Shoichi Sekiguchi TAIYO YUDEN Co., LTD Tokyo, Japan s-sekiguchi@jty.yuden.co.jp

Abstract— Approximate computing has been widely utilized in logic circuit optimization field to help achieve effective area compression and complexity reduction. This paper proposes a novel methodology for approximate computing with focus on the phase of decomposing large look-up tables (LUTs) into smaller individuals. By asserting reserved bits and finding optimal solutions, the proposed methodology is available to generate approximate LUTs under acceptable error tolerance rate. Experimental results show the decomposition of the 4-bit/8-bit multiplier logic and obtain 2-4 bit reduction within error rate of 5.4%-23.4% / 0-19.4%. The simplicity of the methodology and potential scalability point to several interesting directions for future research.

# I. INTRODUCTION

Along with the rapid spread of artificial intelligence, approximate computing is becoming one of promising computation techniques which returns a possibly inaccurate result rather than a guaranteed accurate result.
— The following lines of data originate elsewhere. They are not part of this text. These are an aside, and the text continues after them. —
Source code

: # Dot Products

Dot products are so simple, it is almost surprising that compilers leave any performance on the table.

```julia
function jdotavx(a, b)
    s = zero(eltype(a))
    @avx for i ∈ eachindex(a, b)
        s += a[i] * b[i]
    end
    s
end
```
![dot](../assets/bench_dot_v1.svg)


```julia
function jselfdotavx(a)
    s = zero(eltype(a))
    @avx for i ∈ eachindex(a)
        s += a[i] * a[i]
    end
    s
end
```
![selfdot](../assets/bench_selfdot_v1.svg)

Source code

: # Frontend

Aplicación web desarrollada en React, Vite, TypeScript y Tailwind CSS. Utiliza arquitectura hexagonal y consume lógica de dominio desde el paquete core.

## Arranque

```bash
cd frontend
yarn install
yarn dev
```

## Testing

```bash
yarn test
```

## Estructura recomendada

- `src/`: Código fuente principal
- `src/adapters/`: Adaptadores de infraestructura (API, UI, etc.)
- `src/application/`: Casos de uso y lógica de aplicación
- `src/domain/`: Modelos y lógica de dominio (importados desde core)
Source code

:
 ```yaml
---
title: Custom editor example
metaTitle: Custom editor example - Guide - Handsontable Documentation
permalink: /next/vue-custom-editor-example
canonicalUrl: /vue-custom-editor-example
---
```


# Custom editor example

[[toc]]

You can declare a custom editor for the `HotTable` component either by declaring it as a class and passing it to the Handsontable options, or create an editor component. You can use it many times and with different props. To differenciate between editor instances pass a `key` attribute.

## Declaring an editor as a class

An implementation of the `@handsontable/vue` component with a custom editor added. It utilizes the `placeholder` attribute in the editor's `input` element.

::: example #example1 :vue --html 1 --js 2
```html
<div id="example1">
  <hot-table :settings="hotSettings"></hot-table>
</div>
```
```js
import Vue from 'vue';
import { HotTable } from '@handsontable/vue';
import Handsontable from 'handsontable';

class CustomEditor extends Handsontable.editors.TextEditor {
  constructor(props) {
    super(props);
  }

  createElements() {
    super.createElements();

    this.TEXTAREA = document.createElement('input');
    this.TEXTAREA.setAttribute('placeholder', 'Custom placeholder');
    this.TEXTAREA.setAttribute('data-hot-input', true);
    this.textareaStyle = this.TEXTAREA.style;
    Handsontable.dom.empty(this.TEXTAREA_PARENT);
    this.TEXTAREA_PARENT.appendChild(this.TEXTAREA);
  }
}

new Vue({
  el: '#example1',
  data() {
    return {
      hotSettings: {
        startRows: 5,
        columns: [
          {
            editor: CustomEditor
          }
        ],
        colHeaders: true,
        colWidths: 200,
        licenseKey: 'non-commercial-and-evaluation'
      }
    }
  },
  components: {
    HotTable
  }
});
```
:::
Conventionally, this kind of inaccurate computing is allowed for software. However, as growing mobile and embedded devices, the border of software and hardware implementation is no longer strict. A typical hardware implementation contains a logic synthesis, which is the process of converting a high-level description of design into an optimized gate-level representation. Usually, the source of logic synthesis information is hardware description language in RTL, and target is to generate netlist of circuit. After decompositioning, floorplan, placement and routing, the circuit can get mapping with designed logic finally. In recent, a logic is implemented to employ reconfigurable hardware device like FPGA or SRAM-based logic device [1] which owns programmable function to approach designed circuit logic.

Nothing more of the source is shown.